Mi mirada está fija en un techo muy alto, las sábanas revueltas casi envuelven mi cuerpo,

cuando pongo mis pies en el suelo siento el frío antiguo y floreado que emiten las baldosas

típicas de l’Eixample. Es la primera vez que estoy en Barcelona y poseo un entusiasmo

desbordado producido por el subidón que produce un enamoramiento. Había venido de

visita, pero casi sin darme cuenta, se convirtió en un lugar de raíces y emblemas . Como

vengo de un lugar donde las noches estaban aderezadas por ladridos de perros, olor a leña

quemada e infinitas estrellas, nunca acepté de buena gana el ruido metálico que expulsaba

la calle Lepanto. En contra partida, ante mis ventanas, se imponían de manera impudorosa

la torres talladas a mano de la Sagrada Familia. La vi tantas veces y de todas las maneras:

en madrugadas desveladas y durante comidas alegres, mientras llovía y mientras nos

abrazábamos, cuando me derretía de tristeza o cuando me embriagaba de felicidad, mientras

fumaba y durante mis plegarias. Fue una escenografía de lujo para nuestras vivencias.

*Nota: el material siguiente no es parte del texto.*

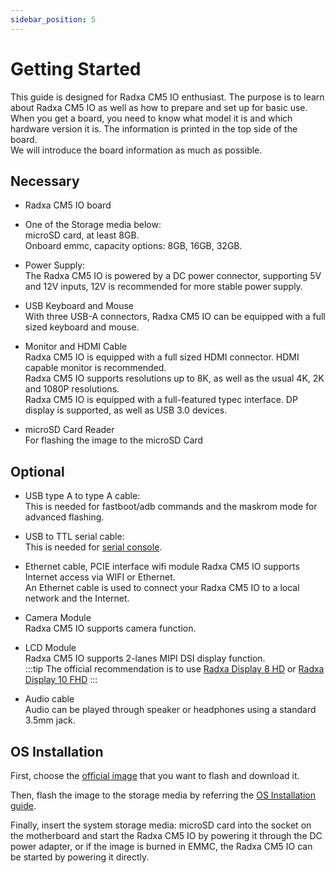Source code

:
 ```yaml
---
sidebar_position: 5
---
```


# Getting Started

This guide is designed for Radxa CM5 IO enthusiast. The purpose is to learn about Radxa CM5 IO as well as how to prepare and set up for basic use.  
When you get a board, you need to know what model it is and which hardware version it is. The information is printed in the top side of the board.  
We will introduce the board information as much as possible.

## Necessary

- Radxa CM5 IO board

- One of the Storage media below:  
  microSD card, at least 8GB.  
  Onboard emmc, capacity options: 8GB, 16GB, 32GB.

- Power Supply:  
  The Radxa CM5 IO is powered by a DC power connector, supporting 5V and 12V inputs, 12V is recommended for more stable power supply.

- USB Keyboard and Mouse  
  With three USB-A connectors, Radxa CM5 IO can be equipped with a full sized keyboard and mouse.

- Monitor and HDMI Cable  
  Radxa CM5 IO is equipped with a full sized HDMI connector. HDMI capable monitor is recommended.  
  Radxa CM5 IO supports resolutions up to 8K, as well as the usual 4K, 2K and 1080P resolutions.  
  Radxa CM5 IO is equipped with a full-featured typec interface. DP display is supported, as well as USB 3.0 devices.

- microSD Card Reader  
  For flashing the image to the microSD Card

## Optional

- USB type A to type A cable:  
  This is needed for fastboot/adb commands and the maskrom mode for advanced flashing.

- USB to TTL serial cable:  
  This is needed for [serial console](/general-tutorial/serial).

- Ethernet cable, PCIE interface wifi module
  Radxa CM5 IO supports Internet access via WIFI or Ethernet.  
  An Ethernet cable is used to connect your Radxa CM5 IO to a local network and the Internet.

- Camera Module  
  Radxa CM5 IO supports camera function.

- LCD Module  
  Radxa CM5 IO supports 2-lanes MIPI DSI display function.  
  :::tip
  The official recommendation is to use [Radxa Display 8 HD](/accessories/lcd-8-hd) or [Radxa Display 10 FHD](/accessories/lcd-10-fhd)
  :::

- Audio cable  
  Audio can be played through speaker or headphones using a standard 3.5mm jack.

## OS Installation

First, choose the [official image](/compute-module/images) that you want to flash and download it.

Then, flash the image to the storage media by referring the [OS Installation guide](/general-tutorial/os-installation).

Finally, insert the system storage media: microSD card into the socket on the motherboard and start the Radxa CM5 IO by powering it through the DC power adapter, or if the image is burned in EMMC, the Radxa CM5 IO can be started by powering it directly.
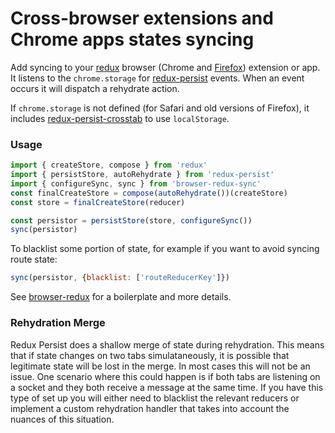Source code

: # Cross-browser extensions and Chrome apps states syncing
Add syncing to your [redux](https://github.com/gaearon/redux) browser (Chrome and [Firefox](https://developer.mozilla.org/en-US/Add-ons/WebExtensions/Chrome_incompatibilities#storage)) extension or app. 
It listens to the `chrome.storage` for [redux-persist](https://github.com/rt2zz/redux-persist) events. When an event occurs it will dispatch a rehydrate action.

If `chrome.storage` is not defined (for Safari and old versions of Firefox), it includes [redux-persist-crosstab](https://github.com/rt2zz/redux-persist-crosstab) to use `localStorage`.

### Usage
```js
import { createStore, compose } from 'redux'
import { persistStore, autoRehydrate } from 'redux-persist'
import { configureSync, sync } from 'browser-redux-sync'
const finalCreateStore = compose(autoRehydrate())(createStore)
const store = finalCreateStore(reducer)

const persistor = persistStore(store, configureSync())
sync(persistor)
```

To blacklist some portion of state, for example if you want to avoid syncing route state:
```js
sync(persistor, {blacklist: ['routeReducerKey']})
```

See [browser-redux](https://github.com/zalmoxisus/browser-redux) for a boilerplate and more details.

### Rehydration Merge
Redux Persist does a shallow merge of state during rehydration. This means that if state changes on two tabs simulataneously, it is possible that legitimate state will be lost in the merge. In most cases this will not be an issue. One scenario where this could happen is if both tabs are listening on a socket and they both receive a message at the same time. If you have this type of set up you will either need to blacklist the relevant reducers or implement a custom rehydration handler that takes into account the nuances of this situation. 
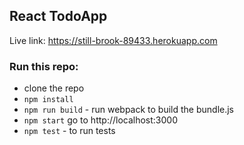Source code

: ## React TodoApp

Live link: https://still-brook-89433.herokuapp.com

### Run this repo:

- clone the repo
- ```npm install```
- ```npm run build``` - run webpack to build the bundle.js
- ```npm start``` go to http://localhost:3000
- ```npm test``` - to run tests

Y, a pesar de mis ínfulas o quizás justamente por ellas, la ciudad fue bastante puta conmigo.

Un espejismo encantador, misterioso y añejo que siempre pedía algo a cambio. La poderosa

energía que fluía entre sus calles vibraba bajo cada uno de mis pasos. Yo la seguía hacia el

conocimiento, la confusión y el desquicio. La seguía por sus estrechos vericuetos modernistas

y entre su fauna de gabinete de curiosidades. La seguí arduamente hasta que me encontré

conmigo mismo y, entonces, lloré sin consuelo. Un día, sin darme cuenta, aprendí a vivir con

ella, con sus promesas, sus delirios y sus cafeterías de ensueño. No recuerdo exactamente

cuando fue, pero aquel día abracé mi soledad barceloní con templanza y con un ligero sabor

a bocata de jamón de serrano. La abracé entre sus ramblas, sus culés y sus ‘si us plaus’. La

abracé respirando profundamente su cielo azul y sus noches centellantes en el Parque Güell.

Me dejé llevar por la arena de la Barcelonate y, con velocidades lentas y obturadores abiertas,

enfoqué mejor mis deseos.

La abracé y ella me abrazó. Desde entonces me convertí en un anónimo ciudadano más de

esta ciudad. Que toma el metro con prisas, que se queja del tiempo y de la política, que lee

La Vanguardia los domingos y se levanta de mala gana los lunes. Que se siente cálidamente

cobijado por la familia y rabiosamente agradecido por los fines de semana de playa.

Mi mirada mira se fija en la silueta de su dorso, como lo viene haciendo desde hace años.

Y como desde hace años, me digo a mi mismo que debería traer la cámara, pero siempre

desisto, nunca he querido perderme ni un instante de ese momento. Respiro y me dejo

acariciar. Respiro y vuelvo a respirar. Respiro y vuelta a empezar.